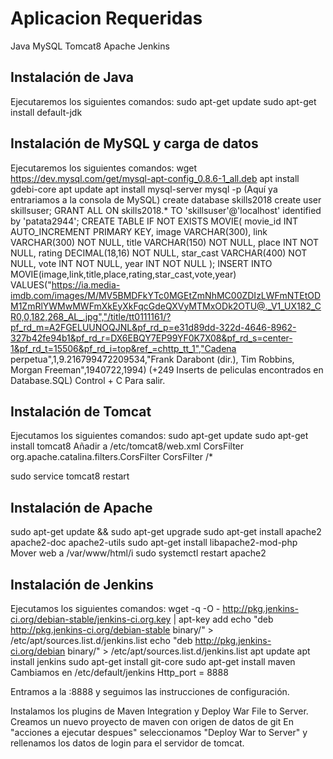 # Aplicacion Requeridas
Java
MySQL
Tomcat8
Apache
Jenkins

## Instalación de Java
Ejecutaremos los siguientes comandos:
	sudo apt-get update
	sudo apt-get install default-jdk
	
## Instalación de MySQL y carga de datos
Ejecutaremos los siguientes comandos:
	wget https://dev.mysql.com/get/mysql-apt-config_0.8.6-1_all.deb
	apt install gdebi-core
	apt update
	apt install mysql-server
	mysql -p (Aquí ya entrariamos a la consola de MySQL)
	create database skills2018
	create user skillsuser;
	GRANT ALL ON skills2018.* TO 'skillsuser'@'localhost' identified by 'patata2944';
	CREATE TABLE IF NOT EXISTS MOVIE(
		movie_id INT AUTO_INCREMENT PRIMARY KEY,
		image VARCHAR(300),
		link VARCHAR(300) NOT NULL,
		title VARCHAR(150) NOT NULL,
		place INT NOT NULL,
		rating DECIMAL(18,16) NOT NULL,
		star_cast VARCHAR(400) NOT NULL,
		vote INT NOT NULL,
		year INT NOT NULL
		);
	INSERT INTO MOVIE(image,link,title,place,rating,star_cast,vote,year) VALUES("https://ia.media-imdb.com/images/M/MV5BMDFkYTc0MGEtZmNhMC00ZDIzLWFmNTEtODM1ZmRlYWMwMWFmXkEyXkFqcGdeQXVyMTMxODk2OTU@._V1_UX182_CR0,0,182,268_AL_.jpg","/title/tt0111161/?pf_rd_m=A2FGELUUNOQJNL&pf_rd_p=e31d89dd-322d-4646-8962-327b42fe94b1&pf_rd_r=DX6EBQY7EP99YF0K7X08&pf_rd_s=center-1&pf_rd_t=15506&pf_rd_i=top&ref_=chttp_tt_1","Cadena perpetua",1,9.216799472209534,"Frank Darabont (dir.), Tim Robbins, Morgan Freeman",1940722,1994)
	(+249 Inserts de peliculas encontrados en Database.SQL)
Control + C Para salir.

## Instalación de Tomcat
Ejecutamos los siguientes comandos:
	sudo apt-get update
	sudo apt-get install tomcat8
Añadir a /etc/tomcat8/web.xml
     <filter>
       <filter-name>CorsFilter</filter-name>
       <filter-class>org.apache.catalina.filters.CorsFilter</filter-class>
     </filter>
     <filter-mapping>
       <filter-name>CorsFilter</filter-name>
       <url-pattern>/*</url-pattern>
     </filter-mapping>

sudo service tomcat8 restart

## Instalación de Apache
sudo apt-get update && sudo apt-get upgrade
sudo apt-get install apache2 apache2-doc apache2-utils
sudo apt-get install libapache2-mod-php
Mover web a /var/www/html/i
sudo systemctl restart apache2

## Instalación de Jenkins
Ejecutamos los siguientes comandos:
	wget -q -O - http://pkg.jenkins-ci.org/debian-stable/jenkins-ci.org.key | apt-key add 
	echo "deb http://pkg.jenkins-ci.org/debian-stable binary/" > /etc/apt/sources.list.d/jenkins.list
	echo "deb http://pkg.jenkins-ci.org/debian binary/" > /etc/apt/sources.list.d/jenkins.list
	apt update
	apt install jenkins
	sudo apt-get install git-core
	sudo apt-get install maven
Cambiamos en /etc/default/jenkins Http_port = 8888

Entramos a la <ip>:8888 y seguimos las instrucciones de configuración.

Instalamos los plugins de Maven Integration y Deploy War File to Server.
Creamos un nuevo proyecto de maven con origen de datos de git
En "acciones a ejecutar despues" seleccionamos "Deploy War to Server" y rellenamos los datos de login para el servidor de tomcat.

- - - - -

### Task directions
Copy out the lines above exactly, beginning at the one that contains "## Instalación de Apache" and ending at the one that contains "## Instalación de Jenkins".

### Exercise output
## Instalación de Apache
sudo apt-get update && sudo apt-get upgrade
sudo apt-get install apache2 apache2-doc apache2-utils
sudo apt-get install libapache2-mod-php
Mover web a /var/www/html/i
sudo systemctl restart apache2

## Instalación de Jenkins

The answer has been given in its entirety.